僕はこの王国にいるような人たちの考え方は、ほとんどよく理解できない。あまりに違う環境にいることもあるけれど、いわゆる共感するようなところがほとんど無いせいだと思う。やっている犯罪はスリリングで面白いのだけれど、やっていることの本当の意味というのは謎が多い。想像するに裏社会で暗躍するということは、実際にそういうことがあるのかもしれないのだけれど、しかし人が本当にそのように支配されて動くというのは結局よくわからない。もちろん、組織的なつながりや、金銭的なものや、そうして恐怖というものが、人々を束縛するものだというのは分かる。しかしやはりそれはその人のすべてなのではない。そういう前提がどうしても時折邪魔するが、しかしこの恐ろしい世界観は、この人たちにとっては絶大なる世界そのものであり、すべてなのだ。僕らは読む側の人間だからそのことに驚きはするものの、しかし彼らに本当の意味で同情的でない。いや、同情はしてしまうけれど、物語の先に何が見えるのかということに興味が行ってしまう。そうして物語は、ある意味で読むものを裏切る。それは物語が仕掛けている罠だったのだが、そのことが実はかなり心地が良いような気もするし、やはり新しい絶望の始まりかもしれない。不安でありながら完成されている世界観に、実は圧倒されてしまうのだろう。
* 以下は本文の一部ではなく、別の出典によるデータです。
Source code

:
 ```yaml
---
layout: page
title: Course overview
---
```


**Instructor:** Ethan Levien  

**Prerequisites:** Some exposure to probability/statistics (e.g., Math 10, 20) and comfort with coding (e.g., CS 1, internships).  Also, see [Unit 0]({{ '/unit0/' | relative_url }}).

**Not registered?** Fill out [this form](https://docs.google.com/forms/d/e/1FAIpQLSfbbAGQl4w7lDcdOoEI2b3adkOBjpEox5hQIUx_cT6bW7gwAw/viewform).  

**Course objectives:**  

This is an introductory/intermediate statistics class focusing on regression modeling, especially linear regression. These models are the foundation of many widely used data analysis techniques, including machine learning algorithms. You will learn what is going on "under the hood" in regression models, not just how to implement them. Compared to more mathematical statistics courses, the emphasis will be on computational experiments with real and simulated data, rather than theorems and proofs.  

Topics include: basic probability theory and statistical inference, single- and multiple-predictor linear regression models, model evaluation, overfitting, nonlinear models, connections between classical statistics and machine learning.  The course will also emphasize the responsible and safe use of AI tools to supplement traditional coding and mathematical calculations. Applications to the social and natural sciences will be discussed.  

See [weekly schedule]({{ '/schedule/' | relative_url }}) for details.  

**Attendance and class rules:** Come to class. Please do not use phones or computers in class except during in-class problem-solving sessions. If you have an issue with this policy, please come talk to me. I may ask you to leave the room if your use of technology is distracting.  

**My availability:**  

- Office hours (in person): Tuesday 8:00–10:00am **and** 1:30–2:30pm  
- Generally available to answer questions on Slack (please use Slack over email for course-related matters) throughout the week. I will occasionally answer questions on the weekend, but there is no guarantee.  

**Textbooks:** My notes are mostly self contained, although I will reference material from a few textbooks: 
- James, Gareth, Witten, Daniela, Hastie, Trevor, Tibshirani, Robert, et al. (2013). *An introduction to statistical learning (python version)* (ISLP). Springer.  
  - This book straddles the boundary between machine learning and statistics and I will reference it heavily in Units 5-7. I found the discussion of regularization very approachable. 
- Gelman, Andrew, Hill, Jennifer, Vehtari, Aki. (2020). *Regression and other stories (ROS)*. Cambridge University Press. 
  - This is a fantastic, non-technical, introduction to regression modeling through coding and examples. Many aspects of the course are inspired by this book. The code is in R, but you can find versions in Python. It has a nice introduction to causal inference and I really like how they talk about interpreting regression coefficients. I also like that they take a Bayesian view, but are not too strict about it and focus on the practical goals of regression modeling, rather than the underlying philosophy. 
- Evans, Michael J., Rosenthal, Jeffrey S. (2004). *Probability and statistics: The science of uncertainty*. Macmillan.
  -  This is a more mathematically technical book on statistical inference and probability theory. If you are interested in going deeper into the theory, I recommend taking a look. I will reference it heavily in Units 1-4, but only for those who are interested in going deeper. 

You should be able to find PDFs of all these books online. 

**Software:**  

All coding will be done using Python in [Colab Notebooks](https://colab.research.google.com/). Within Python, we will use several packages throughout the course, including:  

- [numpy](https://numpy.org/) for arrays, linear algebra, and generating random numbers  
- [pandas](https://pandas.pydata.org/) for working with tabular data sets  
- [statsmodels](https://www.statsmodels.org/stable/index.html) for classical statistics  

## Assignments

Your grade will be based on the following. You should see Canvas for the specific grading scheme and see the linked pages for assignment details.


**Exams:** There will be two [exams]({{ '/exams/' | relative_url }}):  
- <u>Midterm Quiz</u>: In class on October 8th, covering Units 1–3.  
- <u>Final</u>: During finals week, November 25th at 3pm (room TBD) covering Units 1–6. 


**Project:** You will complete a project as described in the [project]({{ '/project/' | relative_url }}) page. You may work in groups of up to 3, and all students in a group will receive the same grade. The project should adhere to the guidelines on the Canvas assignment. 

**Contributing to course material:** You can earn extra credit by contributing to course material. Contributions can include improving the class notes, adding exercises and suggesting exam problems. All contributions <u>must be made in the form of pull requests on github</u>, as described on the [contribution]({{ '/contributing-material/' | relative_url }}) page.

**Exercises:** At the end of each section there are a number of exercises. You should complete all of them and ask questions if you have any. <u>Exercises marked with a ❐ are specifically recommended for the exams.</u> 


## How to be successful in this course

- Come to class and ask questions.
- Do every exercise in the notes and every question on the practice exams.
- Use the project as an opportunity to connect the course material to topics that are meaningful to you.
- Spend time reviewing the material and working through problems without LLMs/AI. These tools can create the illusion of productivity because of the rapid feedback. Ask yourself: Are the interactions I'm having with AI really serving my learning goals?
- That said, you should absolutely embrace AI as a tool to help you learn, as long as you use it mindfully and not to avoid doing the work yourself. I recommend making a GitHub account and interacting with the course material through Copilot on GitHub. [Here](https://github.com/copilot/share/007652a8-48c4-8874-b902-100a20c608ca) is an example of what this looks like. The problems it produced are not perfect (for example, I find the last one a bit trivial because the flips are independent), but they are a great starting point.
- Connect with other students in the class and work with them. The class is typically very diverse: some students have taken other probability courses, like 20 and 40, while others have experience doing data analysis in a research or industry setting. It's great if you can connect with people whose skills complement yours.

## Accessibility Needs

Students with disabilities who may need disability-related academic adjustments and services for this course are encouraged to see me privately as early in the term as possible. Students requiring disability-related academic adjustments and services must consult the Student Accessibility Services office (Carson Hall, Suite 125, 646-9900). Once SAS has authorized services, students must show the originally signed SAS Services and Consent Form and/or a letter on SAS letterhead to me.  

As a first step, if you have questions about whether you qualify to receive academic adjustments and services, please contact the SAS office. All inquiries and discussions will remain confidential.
もう一つ気になったのは、これだけ個人的に独立した人間、孤独な人間であるように見える女でも、実は完全に孤独なのではないのではないか、ということだ。過去に縛られるものが何もないような生き方を選択しているのは、他ならぬ自分が必ずしも望んでいることではない。彼女が生きる執着を見せるのは、必ずしも自分だけのエゴだけのものなのかということさえ疑問だ。だが、結果的に現実としては、彼女は孤独に生きざるを得ない状況で、しかし彼女が生きながらえているのは、彼女がやってきた強いつながりの意識なのかもしれない。そのような物語の組み方は絶妙で、いくつも無関係にはられているように見える糸が、実はちゃんと絡まっているような快感も覚える。それは構成力のうまさでもあるのだが、なんだか物語の偶然のようにも感じられる。著者を離れた僕の感想にすぎないが、そのような奇跡のようなものまで感じさせられるような、見事な小説だと思った。